Home Global Football The Orange Card: brave or barmy?

The Orange Card: brave or barmy?

An example of a red card. Photo: theguardian.com
An example of a red card. Photo: theguardian.com

Cillian Dunn assesses whether the orange card proposal is a step in the right direction for FIFA or an unnecessary complication in the rule book.

Fifa presidential candidate, Jerome Champagne, recently sparked a new debate within football, in proposing the introduction of a new type of card – one that would allow referees to send players to a sin-bin.

Upon first reading about this on the BBC Sport website, I was immediately struck by two things.
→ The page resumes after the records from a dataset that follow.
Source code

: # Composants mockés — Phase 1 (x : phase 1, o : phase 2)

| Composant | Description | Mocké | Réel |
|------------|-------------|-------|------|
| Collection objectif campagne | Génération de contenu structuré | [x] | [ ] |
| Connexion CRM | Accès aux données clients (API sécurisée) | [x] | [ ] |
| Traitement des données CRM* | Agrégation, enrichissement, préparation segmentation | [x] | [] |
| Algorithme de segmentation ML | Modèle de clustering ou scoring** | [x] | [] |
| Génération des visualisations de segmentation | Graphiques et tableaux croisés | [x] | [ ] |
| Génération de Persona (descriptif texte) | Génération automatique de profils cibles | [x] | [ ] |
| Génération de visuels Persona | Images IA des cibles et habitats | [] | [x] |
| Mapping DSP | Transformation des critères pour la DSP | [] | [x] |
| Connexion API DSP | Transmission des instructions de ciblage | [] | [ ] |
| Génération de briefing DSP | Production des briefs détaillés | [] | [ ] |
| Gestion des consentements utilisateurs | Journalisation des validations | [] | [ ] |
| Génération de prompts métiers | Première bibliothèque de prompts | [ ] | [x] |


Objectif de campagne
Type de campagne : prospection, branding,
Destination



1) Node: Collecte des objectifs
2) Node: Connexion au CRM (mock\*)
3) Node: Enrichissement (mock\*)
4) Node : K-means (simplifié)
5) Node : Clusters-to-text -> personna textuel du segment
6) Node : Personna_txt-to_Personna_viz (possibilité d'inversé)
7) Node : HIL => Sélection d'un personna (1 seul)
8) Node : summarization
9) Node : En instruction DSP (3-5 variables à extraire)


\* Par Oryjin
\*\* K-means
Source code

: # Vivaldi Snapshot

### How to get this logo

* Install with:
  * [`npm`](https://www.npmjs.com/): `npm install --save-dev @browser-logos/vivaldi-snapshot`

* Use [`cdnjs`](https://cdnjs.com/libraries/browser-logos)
Firstly, the BBC really must think we are stupid – apparently they consider our powers of imagination so limited that we are not capable of imagining what this new, ‘orange card’ might look like, so they helpfully included a (photoshopped) image of a Premier League referee holding up an orange card (like a yellow one, but orange!), complete with the informative caption: ‘How Jerome Champagne’s proposal might look in the Premier League’.
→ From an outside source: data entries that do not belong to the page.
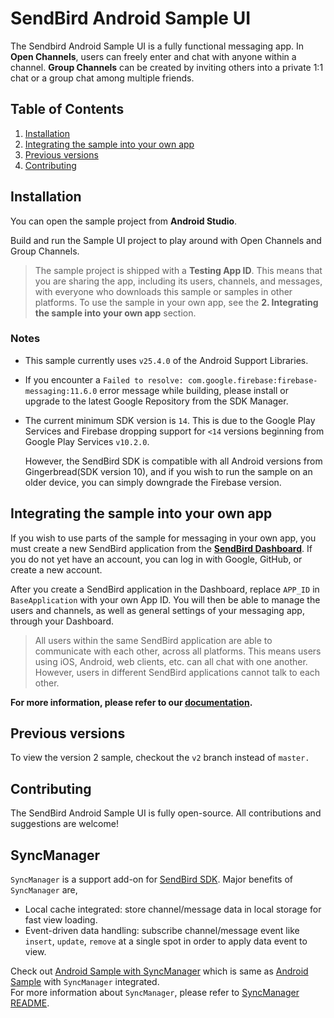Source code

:SendBird Android Sample UI
===========
The Sendbird Android Sample UI is a fully functional messaging app. In **Open Channels**, users can freely enter and chat with anyone within a channel. **Group Channels** can be created by inviting others into a private 1:1 chat or a group chat among multiple friends.


## Table of Contents

  1. [Installation](#installation)
  1. [Integrating the sample into your own app](#integrating-the-sample-into-your-own-app)
  1. [Previous versions](#previous-versions)
  1. [Contributing](#contributing)
  
## Installation

You can open the sample project from **Android Studio**.

Build and run the Sample UI project to play around with Open Channels and Group Channels.

> The sample project is shipped with a **Testing App ID**. This means that you are sharing the app, including its users, channels, and messages, with everyone who downloads this sample or samples in other platforms. To use the sample in your own app, see the **2. Integrating the sample into your own app** section.

### Notes

* This sample currently uses `v25.4.0` of the Android Support Libraries.
* If you encounter a `Failed to resolve: com.google.firebase:firebase-messaging:11.6.0` error message while building, please install or upgrade to the latest Google Repository from the SDK Manager.
* The current minimum SDK version is `14`. This is due to the Google Play Services and Firebase dropping support for `<14` versions beginning from Google Play Services `v10.2.0`.

    However, the SendBird SDK is compatible with all Android versions from Gingerbread(SDK version 10), and if you wish to run the sample on an older device, you can simply downgrade the Firebase version.


## Integrating the sample into your own app

If you wish to use parts of the sample for messaging in your own app, you must create a new SendBird application from the **[SendBird Dashboard](https://dashboard.sendbird.com)**. If you do not yet have an account, you can log in with Google, GitHub, or create a new account.

After you create a SendBird application in the Dashboard, replace `APP_ID` in `BaseApplication` with your own App ID. You will then be able to manage the users and channels, as well as general settings of your messaging app, through your Dashboard.

> All users within the same SendBird application are able to communicate with each other, across all platforms. This means users using iOS, Android, web clients, etc. can all chat with one another. However, users in different SendBird applications cannot talk to each other.

**For more information, please refer to our [documentation](https://docs.sendbird.com/android).**


## Previous versions

To view the version 2 sample, checkout the `v2` branch instead of `master.`


## Contributing

The SendBird Android Sample UI is fully open-source. All contributions and suggestions are welcome!

## SyncManager
`SyncManager` is a support add-on for [SendBird SDK](https://github.com/smilefam/SendBird-SDK-Android). Major benefits of `SyncManager` are,  
  
 * Local cache integrated: store channel/message data in local storage for fast view loading.  
 * Event-driven data handling: subscribe channel/message event like `insert`, `update`, `remove` at a single spot in order to apply data event to view.  
  
Check out [Android Sample with SyncManager](https://github.com/smilefam/SendBird-Android/tree/master/syncmanager) which is same as [Android Sample](https://github.com/smilefam/SendBird-Android) with `SyncManager` integrated.    
For more information about `SyncManager`, please refer to [SyncManager README](https://github.com/smilefam/sendbird-syncmanager-android/blob/master/README.md).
Secondly, and far more startlingly, a candidate for the presidency of Fifa, an organisation right up there with the Russian government and The Royal Bank of Scotland as one of the most corrupt and inefficient in the world, appears to have made a genuinely innovative and sensible suggestion.  After all, the sin-bin is a measure that has been utilised effectively in sports such as rugby and ice-hockey for decades.
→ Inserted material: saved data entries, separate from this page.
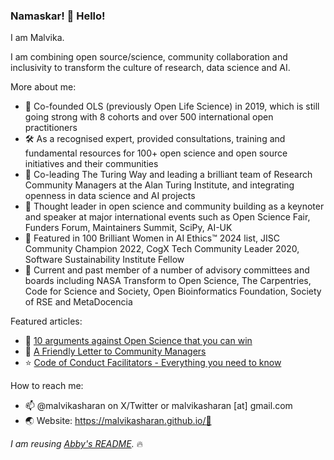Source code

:### Namaskar! 👋 Hello! 

I am Malvika.

I am combining open source/science, community collaboration and inclusivity to transform the culture of research, data science and AI.

More about me:

* 🚧 Co-founded OLS (previously Open Life Science) in 2019, which is still going strong with 8 cohorts and over 500 international open practitioners
* 🛠 As a recognised expert, provided consultations, training and fundamental resources for 100+ open science and open source initiatives and their communities
* 💪 Co-leading The Turing Way and leading a brilliant team of Research Community Managers at the Alan Turing Institute, and integrating openness in data science and AI projects
* 📣 Thought leader in open science and community building as a keynoter and speaker at major international events such as Open Science Fair, Funders Forum, Maintainers Summit, SciPy, AI-UK
* 🎉 Featured in 100 Brilliant Women in AI Ethics™ 2024 list, JISC Community Champion 2022, CogX Tech Community Leader 2020, Software Sustainability Institute Fellow 
* 👥 Current and past member of a number of advisory committees and boards including NASA Transform to Open Science, The Carpentries, Code for Science and Society, Open Bioinformatics Foundation, Society of RSE and MetaDocencia

Featured articles:

* 🎯 [10 arguments against Open Science that you can win](https://malvikasharan.github.io/blogs/open-science-argument/)
* 💌 [A Friendly Letter to Community Managers](https://malvikasharan.github.io/blogs/letter-to-community-managers/)
* ⭐ [Code of Conduct Facilitators - Everything you need to know](https://malvikasharan.github.io/blogs/coc-facilitators/)

How to reach me:

* 📫 @malvikasharan on X/Twitter or malvikasharan [at] gmail.com
* 🌏 Website: https://malvikasharan.github.io/🚧

*I am reusing [Abby's README](https://github.com/abbycabs/abbycabs).* 🔥
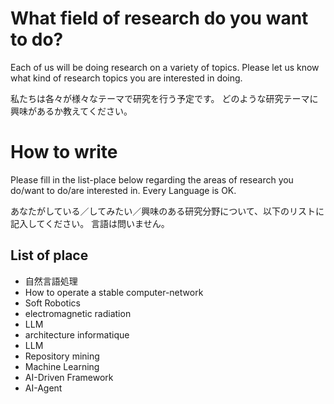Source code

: # What field of research do you want to do?
Each of us will be doing research on a variety of topics.
Please let us know what kind of research topics you are interested in doing.

私たちは各々が様々なテーマで研究を行う予定です。
どのような研究テーマに興味があるか教えてください。

# How to write
Please fill in the list-place below regarding the areas of research you do/want to do/are interested in.
Every Language is OK.

あなたがしている／してみたい／興味のある研究分野について、以下のリストに記入してください。
言語は問いません。

## List of place
- 自然言語処理
- How to operate a stable computer-network
- Soft Robotics
- electromagnetic radiation
- LLM
- architecture informatique
- LLM
- Repository mining
- Machine Learning
- AI-Driven Framework
- AI-Agent

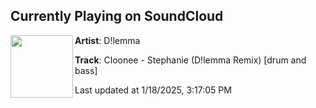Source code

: ## Currently Playing on SoundCloud

[<img align="left" width="100" src="https://i1.sndcdn.com/artworks-KHVK3PXPIvLIrP8T-zdkvyQ-t500x500.jpg">](https://soundcloud.com/dilemmaca/cloonee-stephanie-dlemma-remix?in=saxurn/sets/cop-a-zip/)

**Artist**: D!lemma 

**Track**: Cloonee - Stephanie (D!lemma Remix) [drum and bass]

Last updated at 1/18/2025, 3:17:05 PM
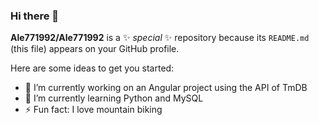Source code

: ### Hi there 👋


**Ale771992/Ale771992** is a ✨ _special_ ✨ repository because its `README.md` (this file) appears on your GitHub profile.

Here are some ideas to get you started:

- 🔭 I’m currently working on an Angular project using the API of TmDB
- 🌱 I’m currently learning Python and MySQL
- ⚡ Fun fact: I love mountain biking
One of the greatest problems football currently faces is the lack of respect afforded by players to match officials; as Champagne noted in a document first published in March 2013: “More often than ever, matches are being marred by unacceptable scenes of players surrounding and haranguing the referee”.

When combined with another of Champagne’s proposals – the implementation of rugby’s rule where only the captain can talk to the referee with a free-kick advanced 10 yards for any dissent – the sin-bin would appear to go some way to solving this problem. Would footballers continue to swarm round officials like vultures whenever a decision goes against them, with the twin threat of further territorial gain for the opposition and a spell on the side lines?

Sepp Blatter: not the most popular man in football. Photo: theoffside.com
Sepp Blatter: not the most popular man in football. Photo: theoffside.com

Furthermore, as Champagne points out, the sin-bin could also prove a useful sanction for “in-between fouls committed in the heat of the moment”. For instance, if a player has already been booked, a few minutes in the sin-bin would seem a fairer punishment than a second yellow card – and a sending off – for a minor offence, such as taking off his shirt to celebrate a goal.

However, whilst we should applaud Champagne for showing the willingness to solve a problem that current president Sepp Blatter has succeeded in completely ignoring for a decade and half, the sin-bin is far from a flawless solution. For one thing, he really should have thought through the choice of colour better. Orange, as the enlightening image on the BBC article shows us, is a colour remarkably similar to both red and yellow.

From a distance, it could easily be mistaken for red, which might have the unintended effect of the referee being subjected to even more abuse by angry fans – and possibly even the more short-sighted players and managers. A less ambiguous colour, such as blue, would probably be more sensible.  Admittedly, one would hope this is a solution that would eventually occur even to the honourable gentlemen at Fifa, but it is also far from the greatest problem with the idea.

In fact, Champagne’s suggested sin-bin time of two to three minutes would likely create as much disruption as it would prevent, further hindering matches that are already stop-start enough as they are with the frequency of fouls, injuries and offsides. Players constantly being sent off and then back onto the pitch would not only add to this, but also most probably result in more negative tactics from the affected team, with the obvious temptation to time waste until their numbers are restored, making for a more boring spectacle.

It is also all too easy to envisage ridiculous scenarios, where large numbers of players are sin-binned for a shared offence, leaving the game temporarily devoid of players on one or both sides. Additionally, there is the argument that a period of two to three minutes is simply not long enough to make a difference – players temporarily go off with injuries for similar time periods with minimal impact all the time. Longer time penalties, however, would simply serve to make the game too one sided.

Taking all of this into account, the introduction of a sin-bin might solve several problems, but it would also create more of its own. Potentially, if Fifa were to create clear rules and guidelines (which would be something of a first in itself) stating how and when it should be applied, it is a measure that could be introduced.

However, there would always be ambiguity as to how to determine whether an offence warrants an orange, yellow or red card; referees, pundits and fans alike seem to struggle enough with just red and yellow. Overall then, though an interesting idea, Champagne’s proposal seems too complicated for what is ultimately a very simple game. It is, however, refreshing to see that someone is looking for a solution to one of the greatest problems faced by the modern game – keep trying Jerome, you may just be onto something.